▶ **Exercise description**: Restrict the output to the lines below starting at the one that contains "- **docs:** Upscale" and ending at the one that contains "- Remove github", and restate them word for word, both ends included.

--- Material provided Enclosed Below ---

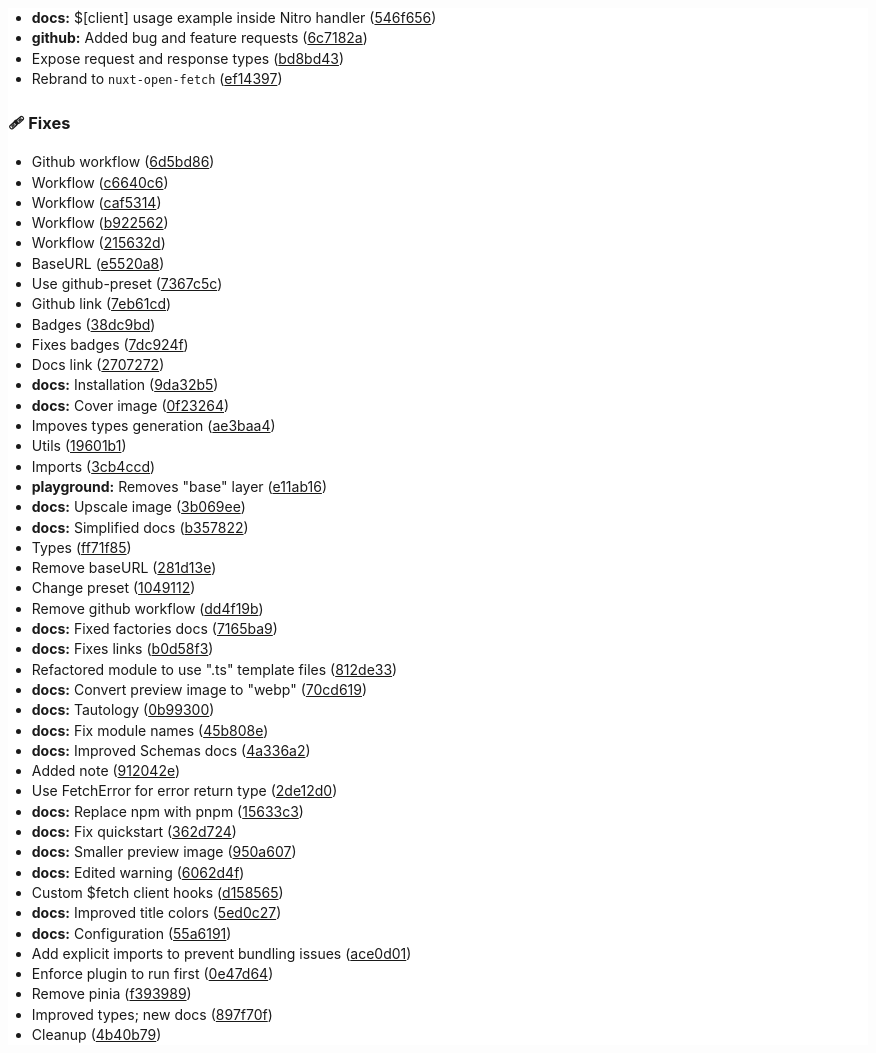 - **docs:** $[client] usage example inside Nitro handler ([546f656](https://github.com/enkot/nuxt-open-fetch/commit/546f656))
- **github:** Added bug and feature requests ([6c7182a](https://github.com/enkot/nuxt-open-fetch/commit/6c7182a))
- Expose request and response types ([bd8bd43](https://github.com/enkot/nuxt-open-fetch/commit/bd8bd43))
- Rebrand to `nuxt-open-fetch` ([ef14397](https://github.com/enkot/nuxt-open-fetch/commit/ef14397))

### 🩹 Fixes

- Github workflow ([6d5bd86](https://github.com/enkot/nuxt-open-fetch/commit/6d5bd86))
- Workflow ([c6640c6](https://github.com/enkot/nuxt-open-fetch/commit/c6640c6))
- Workflow ([caf5314](https://github.com/enkot/nuxt-open-fetch/commit/caf5314))
- Workflow ([b922562](https://github.com/enkot/nuxt-open-fetch/commit/b922562))
- Workflow ([215632d](https://github.com/enkot/nuxt-open-fetch/commit/215632d))
- BaseURL ([e5520a8](https://github.com/enkot/nuxt-open-fetch/commit/e5520a8))
- Use github-preset ([7367c5c](https://github.com/enkot/nuxt-open-fetch/commit/7367c5c))
- Github link ([7eb61cd](https://github.com/enkot/nuxt-open-fetch/commit/7eb61cd))
- Badges ([38dc9bd](https://github.com/enkot/nuxt-open-fetch/commit/38dc9bd))
- Fixes badges ([7dc924f](https://github.com/enkot/nuxt-open-fetch/commit/7dc924f))
- Docs link ([2707272](https://github.com/enkot/nuxt-open-fetch/commit/2707272))
- **docs:** Installation ([9da32b5](https://github.com/enkot/nuxt-open-fetch/commit/9da32b5))
- **docs:** Cover image ([0f23264](https://github.com/enkot/nuxt-open-fetch/commit/0f23264))
- Impoves types generation ([ae3baa4](https://github.com/enkot/nuxt-open-fetch/commit/ae3baa4))
- Utils ([19601b1](https://github.com/enkot/nuxt-open-fetch/commit/19601b1))
- Imports ([3cb4ccd](https://github.com/enkot/nuxt-open-fetch/commit/3cb4ccd))
- **playground:** Removes "base" layer ([e11ab16](https://github.com/enkot/nuxt-open-fetch/commit/e11ab16))
- **docs:** Upscale image ([3b069ee](https://github.com/enkot/nuxt-open-fetch/commit/3b069ee))
- **docs:** Simplified docs ([b357822](https://github.com/enkot/nuxt-open-fetch/commit/b357822))
- Types ([ff71f85](https://github.com/enkot/nuxt-open-fetch/commit/ff71f85))
- Remove baseURL ([281d13e](https://github.com/enkot/nuxt-open-fetch/commit/281d13e))
- Change preset ([1049112](https://github.com/enkot/nuxt-open-fetch/commit/1049112))
- Remove github workflow ([dd4f19b](https://github.com/enkot/nuxt-open-fetch/commit/dd4f19b))
- **docs:** Fixed factories docs ([7165ba9](https://github.com/enkot/nuxt-open-fetch/commit/7165ba9))
- **docs:** Fixes links ([b0d58f3](https://github.com/enkot/nuxt-open-fetch/commit/b0d58f3))
- Refactored module to use ".ts" template files ([812de33](https://github.com/enkot/nuxt-open-fetch/commit/812de33))
- **docs:** Convert preview image to "webp" ([70cd619](https://github.com/enkot/nuxt-open-fetch/commit/70cd619))
- **docs:** Tautology ([0b99300](https://github.com/enkot/nuxt-open-fetch/commit/0b99300))
- **docs:** Fix module names ([45b808e](https://github.com/enkot/nuxt-open-fetch/commit/45b808e))
- **docs:** Improved Schemas docs ([4a336a2](https://github.com/enkot/nuxt-open-fetch/commit/4a336a2))
- Added note ([912042e](https://github.com/enkot/nuxt-open-fetch/commit/912042e))
- Use FetchError for error return type ([2de12d0](https://github.com/enkot/nuxt-open-fetch/commit/2de12d0))
- **docs:** Replace npm with pnpm ([15633c3](https://github.com/enkot/nuxt-open-fetch/commit/15633c3))
- **docs:** Fix quickstart ([362d724](https://github.com/enkot/nuxt-open-fetch/commit/362d724))
- **docs:** Smaller preview image ([950a607](https://github.com/enkot/nuxt-open-fetch/commit/950a607))
- **docs:** Edited warning ([6062d4f](https://github.com/enkot/nuxt-open-fetch/commit/6062d4f))
- Custom $fetch client hooks ([d158565](https://github.com/enkot/nuxt-open-fetch/commit/d158565))
- **docs:** Improved title colors ([5ed0c27](https://github.com/enkot/nuxt-open-fetch/commit/5ed0c27))
- **docs:** Configuration ([55a6191](https://github.com/enkot/nuxt-open-fetch/commit/55a6191))
- Add explicit imports to prevent bundling issues ([ace0d01](https://github.com/enkot/nuxt-open-fetch/commit/ace0d01))
- Enforce plugin to run first ([0e47d64](https://github.com/enkot/nuxt-open-fetch/commit/0e47d64))
- Remove pinia ([f393989](https://github.com/enkot/nuxt-open-fetch/commit/f393989))
- Improved types; new docs ([897f70f](https://github.com/enkot/nuxt-open-fetch/commit/897f70f))
- Cleanup ([4b40b79](https://github.com/enkot/nuxt-open-fetch/commit/4b40b79))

--- End of Enclosed Material provided ---

▶ **Response for this exercise**:
- **docs:** Upscale image ([3b069ee](https://github.com/enkot/nuxt-open-fetch/commit/3b069ee))
- **docs:** Simplified docs ([b357822](https://github.com/enkot/nuxt-open-fetch/commit/b357822))
- Types ([ff71f85](https://github.com/enkot/nuxt-open-fetch/commit/ff71f85))
- Remove baseURL ([281d13e](https://github.com/enkot/nuxt-open-fetch/commit/281d13e))
- Change preset ([1049112](https://github.com/enkot/nuxt-open-fetch/commit/1049112))
- Remove github workflow ([dd4f19b](https://github.com/enkot/nuxt-open-fetch/commit/dd4f19b))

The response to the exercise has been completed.